=== Begin Enclosure ===
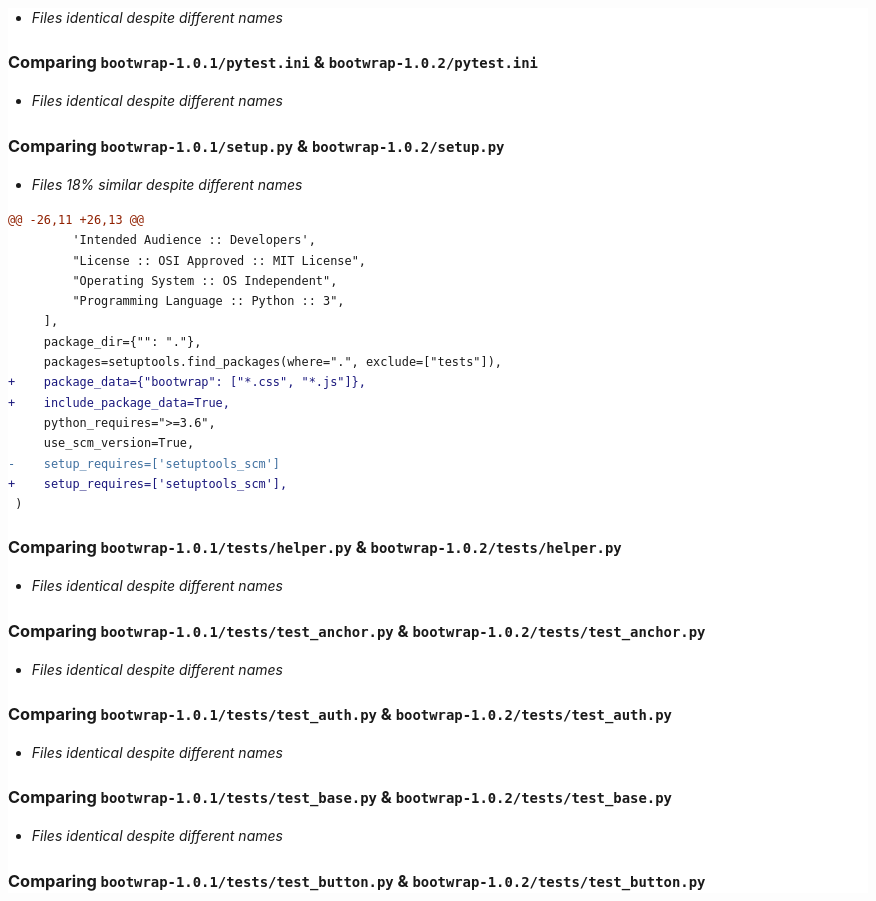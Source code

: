  * *Files identical despite different names*

### Comparing `bootwrap-1.0.1/pytest.ini` & `bootwrap-1.0.2/pytest.ini`

 * *Files identical despite different names*

### Comparing `bootwrap-1.0.1/setup.py` & `bootwrap-1.0.2/setup.py`

 * *Files 18% similar despite different names*

```diff
@@ -26,11 +26,13 @@
         'Intended Audience :: Developers',
         "License :: OSI Approved :: MIT License",
         "Operating System :: OS Independent",
         "Programming Language :: Python :: 3",
     ],
     package_dir={"": "."},
     packages=setuptools.find_packages(where=".", exclude=["tests"]),
+    package_data={"bootwrap": ["*.css", "*.js"]},
+    include_package_data=True,    
     python_requires=">=3.6",
     use_scm_version=True,
-    setup_requires=['setuptools_scm']
+    setup_requires=['setuptools_scm'],
 )
```

### Comparing `bootwrap-1.0.1/tests/helper.py` & `bootwrap-1.0.2/tests/helper.py`

 * *Files identical despite different names*

### Comparing `bootwrap-1.0.1/tests/test_anchor.py` & `bootwrap-1.0.2/tests/test_anchor.py`

 * *Files identical despite different names*

### Comparing `bootwrap-1.0.1/tests/test_auth.py` & `bootwrap-1.0.2/tests/test_auth.py`

 * *Files identical despite different names*

### Comparing `bootwrap-1.0.1/tests/test_base.py` & `bootwrap-1.0.2/tests/test_base.py`

 * *Files identical despite different names*

### Comparing `bootwrap-1.0.1/tests/test_button.py` & `bootwrap-1.0.2/tests/test_button.py`
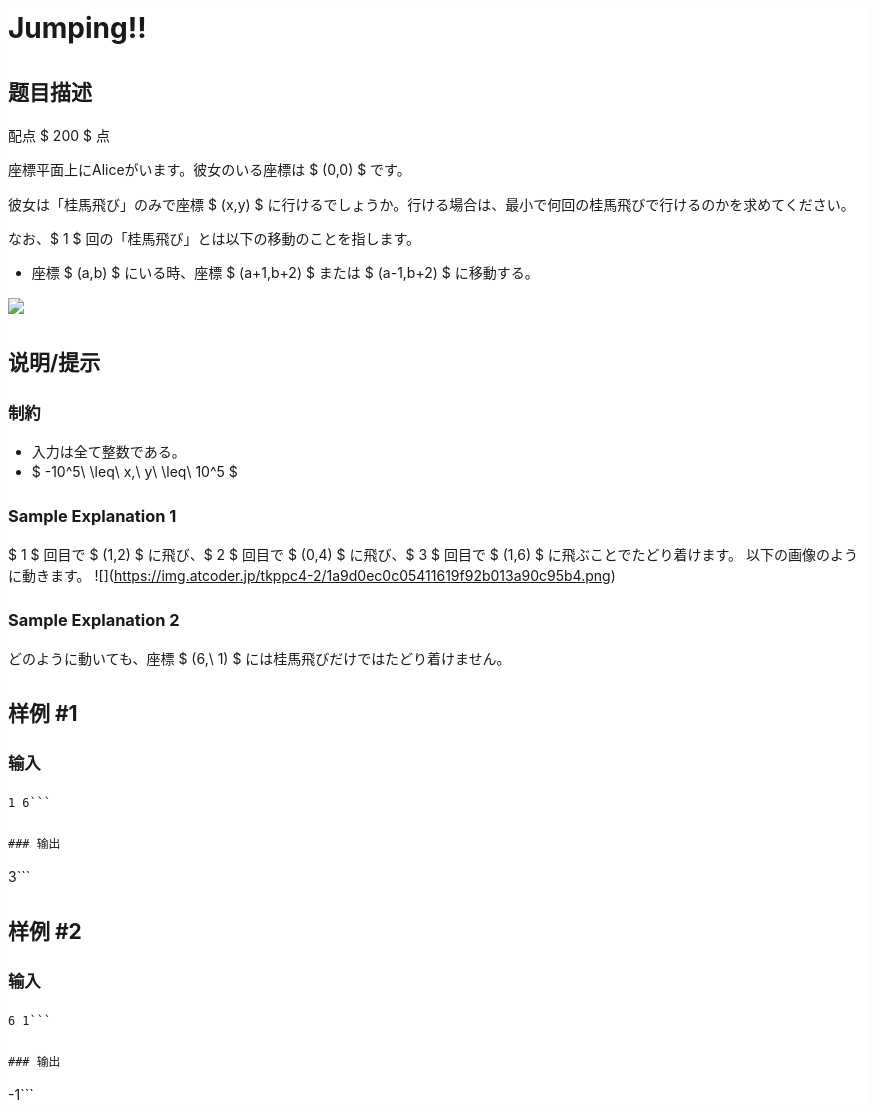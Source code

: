 # Jumping!!

## 题目描述

[problemUrl]: https://atcoder.jp/contests/tkppc4-2/tasks/tkppc4_2_a

配点 $ 200 $ 点

座標平面上にAliceがいます。彼女のいる座標は $ (0,0) $ です。

彼女は「桂馬飛び」のみで座標 $ (x,y) $ に行けるでしょうか。行ける場合は、最小で何回の桂馬飛びで行けるのかを求めてください。

なお、$ 1 $ 回の「桂馬飛び」とは以下の移動のことを指します。

- 座標 $ (a,b) $ にいる時、座標 $ (a+1,b+2) $ または $ (a-1,b+2) $ に移動する。

![](https://cdn.luogu.com.cn/upload/vjudge_pic/AT_tkppc4_2_a/c3b5225215411ad6fd5647f9473cbc184fa57e89.png)

## 说明/提示

### 制約

- 入力は全て整数である。
- $ -10^5\ \leq\ x,\ y\ \leq\ 10^5 $

### Sample Explanation 1

$ 1 $ 回目で $ (1,2) $ に飛び、$ 2 $ 回目で $ (0,4) $ に飛び、$ 3 $ 回目で $ (1,6) $ に飛ぶことでたどり着けます。 以下の画像のように動きます。 !\[\](https://img.atcoder.jp/tkppc4-2/1a9d0ec0c05411619f92b013a90c95b4.png)

### Sample Explanation 2

どのように動いても、座標 $ (6,\ 1) $ には桂馬飛びだけではたどり着けません。

## 样例 #1

### 输入

```
1 6```

### 输出

```
3```

## 样例 #2

### 输入

```
6 1```

### 输出

```
-1```
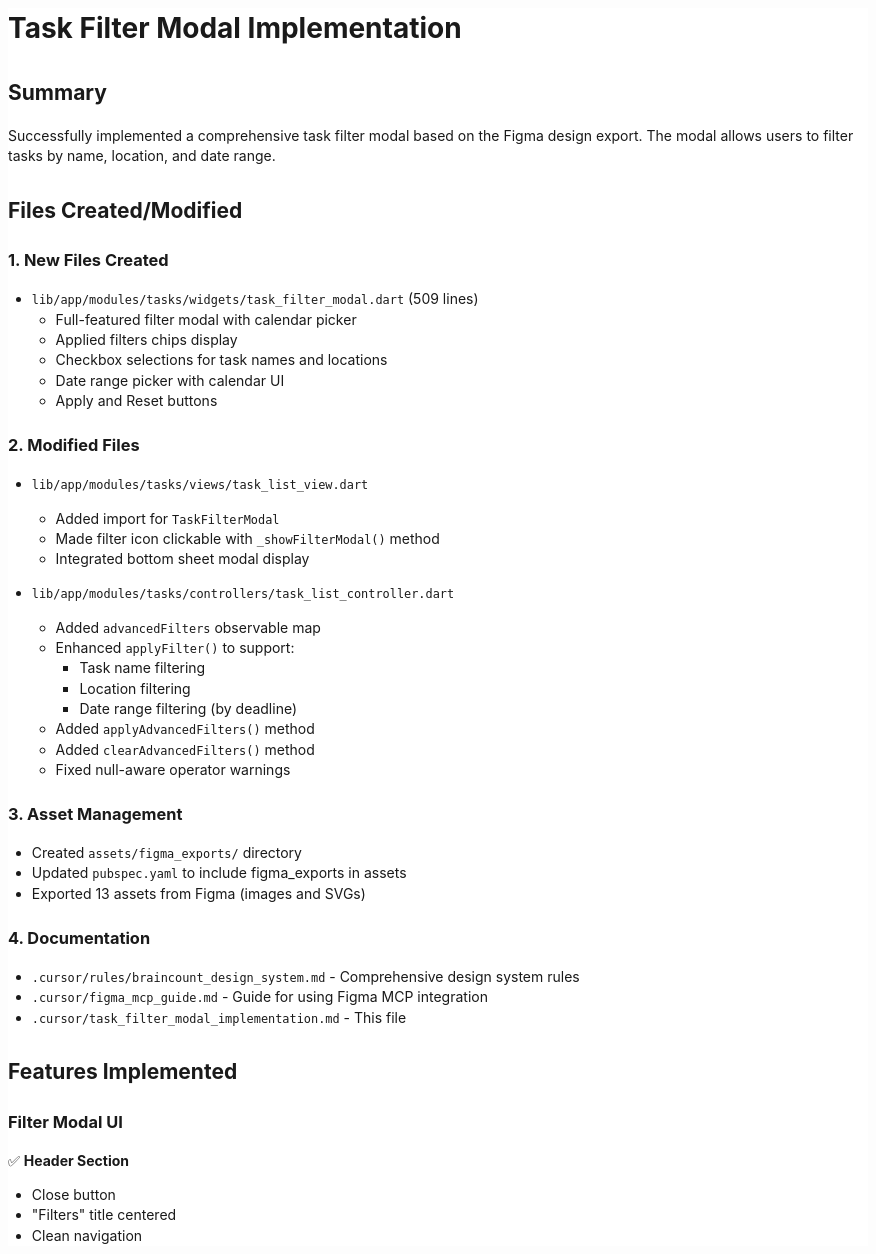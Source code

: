# Task Filter Modal Implementation

## Summary
Successfully implemented a comprehensive task filter modal based on the Figma design export. The modal allows users to filter tasks by name, location, and date range.

## Files Created/Modified

### 1. New Files Created
- `lib/app/modules/tasks/widgets/task_filter_modal.dart` (509 lines)
  - Full-featured filter modal with calendar picker
  - Applied filters chips display
  - Checkbox selections for task names and locations
  - Date range picker with calendar UI
  - Apply and Reset buttons

### 2. Modified Files
- `lib/app/modules/tasks/views/task_list_view.dart`
  - Added import for `TaskFilterModal`
  - Made filter icon clickable with `_showFilterModal()` method
  - Integrated bottom sheet modal display

- `lib/app/modules/tasks/controllers/task_list_controller.dart`
  - Added `advancedFilters` observable map
  - Enhanced `applyFilter()` to support:
    - Task name filtering
    - Location filtering
    - Date range filtering (by deadline)
  - Added `applyAdvancedFilters()` method
  - Added `clearAdvancedFilters()` method
  - Fixed null-aware operator warnings

### 3. Asset Management
- Created `assets/figma_exports/` directory
- Updated `pubspec.yaml` to include figma_exports in assets
- Exported 13 assets from Figma (images and SVGs)

### 4. Documentation
- `.cursor/rules/braincount_design_system.md` - Comprehensive design system rules
- `.cursor/figma_mcp_guide.md` - Guide for using Figma MCP integration
- `.cursor/task_filter_modal_implementation.md` - This file

## Features Implemented

### Filter Modal UI
✅ **Header Section**
- Close button
- "Filters" title centered
- Clean navigation

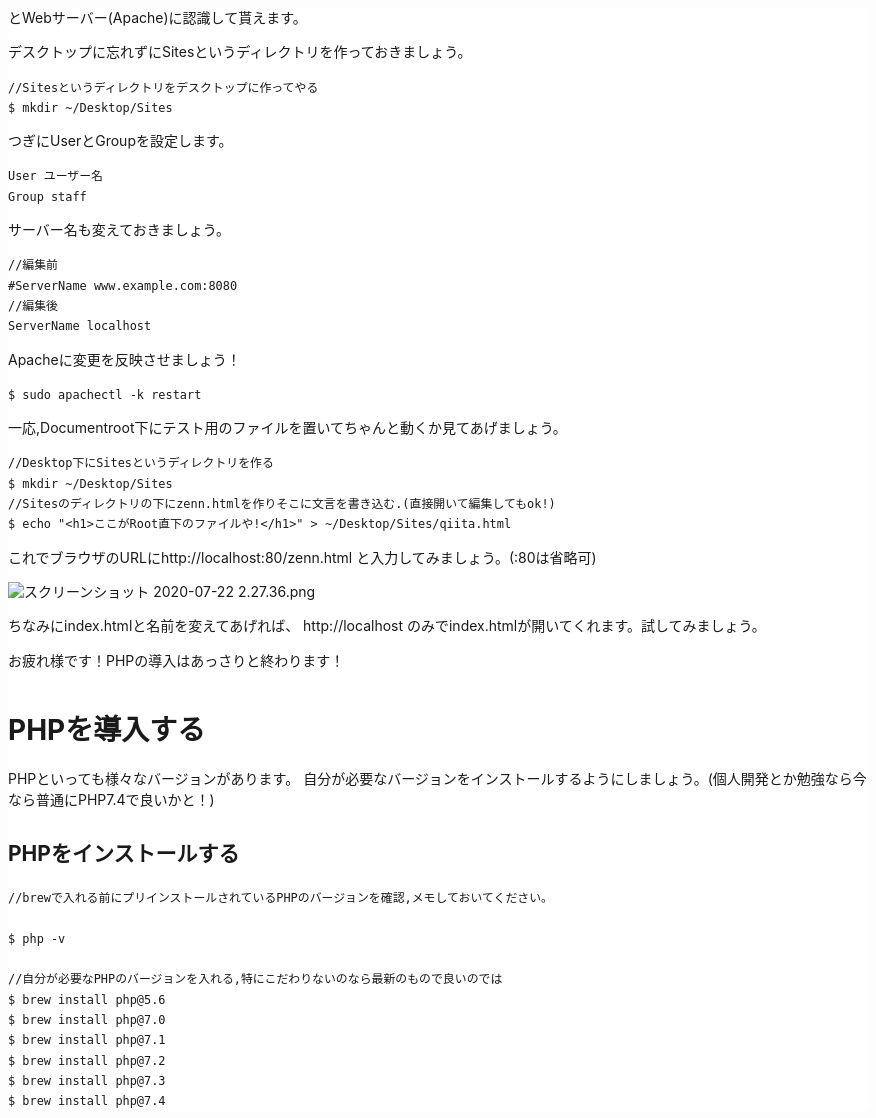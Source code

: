 とWebサーバー(Apache)に認識して貰えます。

デスクトップに忘れずにSitesというディレクトリを作っておきましょう。

```
//Sitesというディレクトリをデスクトップに作ってやる
$ mkdir ~/Desktop/Sites
```

つぎにUserとGroupを設定します。

```
User ユーザー名
Group staff
```

サーバー名も変えておきましょう。

```
//編集前
#ServerName www.example.com:8080
//編集後
ServerName localhost
```


Apacheに変更を反映させましょう！

```
$ sudo apachectl -k restart
```

一応,Documentroot下にテスト用のファイルを置いてちゃんと動くか見てあげましょう。

```
//Desktop下にSitesというディレクトリを作る
$ mkdir ~/Desktop/Sites
//Sitesのディレクトリの下にzenn.htmlを作りそこに文言を書き込む.(直接開いて編集してもok!)
$ echo "<h1>ここがRoot直下のファイルや!</h1>" > ~/Desktop/Sites/qiita.html
```

これでブラウザのURLにhttp://localhost:80/zenn.html と入力してみましょう。(:80は省略可)

![スクリーンショット 2020-07-22 2.27.36.png](https://qiita-image-store.s3.ap-northeast-1.amazonaws.com/0/403039/692c8281-bed3-07f3-79a9-2e5fad4225ab.png)

ちなみにindex.htmlと名前を変えてあげれば、 http://localhost のみでindex.htmlが開いてくれます。試してみましょう。


お疲れ様です！PHPの導入はあっさりと終わります！

# PHPを導入する
PHPといっても様々なバージョンがあります。
自分が必要なバージョンをインストールするようにしましょう。(個人開発とか勉強なら今なら普通にPHP7.4で良いかと！)

## PHPをインストールする
```
//brewで入れる前にプリインストールされているPHPのバージョンを確認,メモしておいてください。

$ php -v

//自分が必要なPHPのバージョンを入れる,特にこだわりないのなら最新のもので良いのでは
$ brew install php@5.6
$ brew install php@7.0
$ brew install php@7.1
$ brew install php@7.2
$ brew install php@7.3
$ brew install php@7.4
```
=== End Enclosure ===
▸ Activity
Copy each line above holding "modules".

▸ Finished task
- `lib/app/modules/tasks/widgets/task_filter_modal.dart` (509 lines)
- `lib/app/modules/tasks/views/task_list_view.dart`
- `lib/app/modules/tasks/controllers/task_list_controller.dart`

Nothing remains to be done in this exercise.